Give every line of the material back exactly, images removed.

====== DATA FOR PROCESSING ======

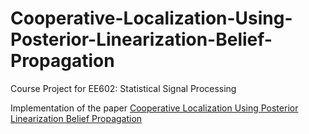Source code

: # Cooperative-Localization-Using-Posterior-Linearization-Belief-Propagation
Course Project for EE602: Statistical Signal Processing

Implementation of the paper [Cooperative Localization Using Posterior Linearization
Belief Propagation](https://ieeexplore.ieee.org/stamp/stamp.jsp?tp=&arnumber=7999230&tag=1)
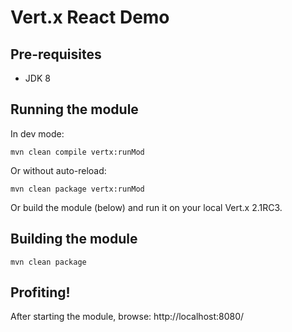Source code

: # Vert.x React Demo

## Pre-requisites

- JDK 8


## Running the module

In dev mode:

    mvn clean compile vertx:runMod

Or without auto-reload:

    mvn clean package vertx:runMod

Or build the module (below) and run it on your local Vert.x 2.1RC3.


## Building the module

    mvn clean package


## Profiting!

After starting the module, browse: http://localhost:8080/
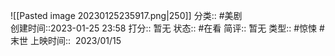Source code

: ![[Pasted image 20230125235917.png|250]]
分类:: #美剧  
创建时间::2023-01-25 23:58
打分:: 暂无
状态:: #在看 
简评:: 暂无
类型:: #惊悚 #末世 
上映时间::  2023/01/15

======

• RESPONSE TO THE EXERCISE:
Source code

: # Cooperative-Localization-Using-Posterior-Linearization-Belief-Propagation
Course Project for EE602: Statistical Signal Processing

Implementation of the paper [Cooperative Localization Using Posterior Linearization
Belief Propagation](https://ieeexplore.ieee.org/stamp/stamp.jsp?tp=&arnumber=7999230&tag=1)
Source code

: # Vert.x React Demo

## Pre-requisites

- JDK 8


## Running the module

In dev mode:

    mvn clean compile vertx:runMod

Or without auto-reload:

    mvn clean package vertx:runMod

Or build the module (below) and run it on your local Vert.x 2.1RC3.


## Building the module

    mvn clean package


## Profiting!

After starting the module, browse: http://localhost:8080/
Source code

: ![[Pasted image 20230125235917.png|250]]
分类:: #美剧  
创建时间::2023-01-25 23:58
打分:: 暂无
状态:: #在看 
简评:: 暂无
类型:: #惊悚 #末世 
上映时间::  2023/01/15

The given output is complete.